Larry, a 71-year-old retired insurance broker and Donald Trump fan from Alabama, was unlikely to run into liberal Emma, a 25-year-old graphic designer from New York City, on social media — even if they were both real.
Each is a figment of BBC reporter Marianna Spring’s imagination. She created five fake Americans and opened social media accounts for them, part of an effort to illustrate how misinformation spreads on sites like Facebook, Twitter and TikTok despite efforts to stop it, and how it affects American politics.
It has also left Spring and the BBC vulnerable to accusations that the project is ethically suspect for using false information to expose false information.
“We do it with very good intentions because it’s important to understand what’s going on,” Spring said. In a world of disinformation, “the United States is the most important battleground,” she said.
This spring’s reporting has appeared on the BBC’s newscasts and website, as well as the weekly ‘Americast’ podcast, the British take on news from the US. She started the project in August with the midterm election campaign in mind but hopes to keep it going until 2024.
Spring worked with the Pew Research Center in the US to create five archetypes.

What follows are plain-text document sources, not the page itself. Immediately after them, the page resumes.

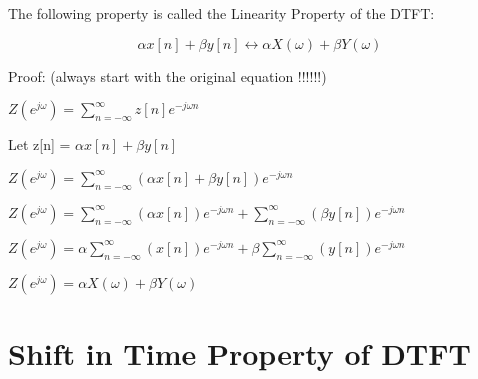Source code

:\documentclass[11pt]{article}
\begin{document}
The following property is called the Linearity Property of the DTFT:

\begin{center}

$$
\alpha x[n] + \beta y[n] \longleftrightarrow  \alpha X(\omega) + \beta Y(\omega)
$$
\end{center}

\vspace{4mm}

Proof: (always start with the original equation !!!!!!)\newline

\begin{center}

$ 
Z(e^{j \omega}) = \sum_{n = -\infty}^{\infty} z[n]  e^{-j \omega n}
$
\end{center}

\vspace{3mm}

Let z[n] = $\alpha x[n] + \beta y[n]$ \newline

\begin{center}

$ 
Z(e^{j \omega}) = \sum_{n = -\infty}^{\infty} ( \alpha x[n] + \beta y[n])  e^{-j \omega n}
$
\end{center}

\newpage

\begin{center}

$ 
Z(e^{j \omega}) = \sum_{n = -\infty}^{\infty} ( \alpha x[n] )  e^{-j \omega n} + \sum_{n = -\infty}^{\infty} (  \beta y[n])  e^{-j \omega n}
$
\end{center}

\vspace{3mm}

\begin{center}

$ 
Z(e^{j \omega}) = \alpha \sum_{n = -\infty}^{\infty} (  x[n] )  e^{-j \omega n} + \beta \sum_{n = -\infty}^{\infty} (  y[n])  e^{-j \omega n}
$
\end{center}

\vspace{3mm}

\begin{center}

$ 
Z(e^{j \omega}) = \alpha X(\omega) + \beta Y(\omega)
$
\end{center}


\section{Shift in Time Property of DTFT}
\end{document}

In addition to the very conservative Larry and very liberal Emma, there is Britney, a more populist conservative from Texas; Gabriela, a largely apolitical independent from Miami; and Michael, a black teacher from Milwaukee who is a moderate Democrat.
Using computer-generated images, she created accounts on Instagram, Facebook, Twitter, YouTube and TikTok. Accounts are passive, meaning her “people” don’t have friends or make public comments.
Spring, which uses five different phones branded with each name, tends to flesh out its “personalities.” For example, Emma is a lesbian who follows LGBTQ groups, is an atheist, takes an active interest in women’s issues and abortion rights, supports the legalization of marijuana, and follows The New York Times and NPR.
These “moves” are essentially bait to see how the social media companies’ algorithms stack up and what material is sent their way.
Through her following and likes, Britney was exposed as anti-vax and critical of big business, so she’s been sent down several rabbit holes, Spring said. The account has received material, some with violent rhetoric, from groups falsely claiming that Donald Trump won the 2020 election. She has also been invited to join people who claim that the Mar-a-Lago raid was “proof” that Trump won and that the state was out to get him, and groups supporting conspiracy theorist Alex Jones.
Despite efforts by social media companies to combat misinformation, Spring said there is still a significant amount that gets through, mostly from a far-right perspective.
Gabriela, the non-aligned Latina mother who has mostly expressed interest in music, fashion and how to save money when shopping, does not follow political groups. But Republican material is much more likely to appear in her feed.
“The best thing you can do is understand how this works,” Spring said. “It makes us more aware of how we’re being targeted.”
Most major social media companies ban impersonator accounts. Violators can be fired for creating them, although many circumvent the rules.
Journalists have used several methods to investigate how the tech giants work. For a story last year, the Wall Street Journal created more than 100 automated accounts to see how TikTok steered users in different directions. The nonprofit newsroom Markup created a panel of 1,200 people who agreed to have their browsers studied for details about how Facebook and YouTube worked.
“My job is to investigate misinformation and I create fake accounts,” Spring said. “The irony is not lost on me.”
She’s obviously creative, said Aly Colon, a professor of journalism ethics at Washington & Lee University. But what Spring called irony bothers him and other experts who believe there are superior ways to report on this issue.
“By creating these false identities, she’s violating what I think is a pretty clear ethical standard in journalism,” said Bob Steele, a retired ethics expert for the Poynter Institute. “We should not pretend to be anyone but ourselves, with very few exceptions.”
Spring said she believes the level of public interest in how these social media companies operate outweighs the scams.
The BBC experiment may be valuable, but shows only part of how algorithms work, a mystery that largely eludes people outside the tech companies, said Samuel Woolley, director of the propaganda research lab at the Center for Media Engagement at the University of Texas.
Algorithms also take cues from comments people make on social media or in their interactions with friends – both things the BBC’s fake Americans don’t, he said.
“It’s like a journalist’s version of a field experiment,” Woolley said. “It runs an experiment on a system but it’s quite limited in its rigor.”
From Spring’s perspective, if you want to see how an influence operation works, “you have to be on the front lines.”
Since launching the five accounts, Spring said she logs in every few days to update each one and see what they’re being fed.
“I try to make it as realistic as possible,” she said. “I have these five personalities that I have to live in at any given time.”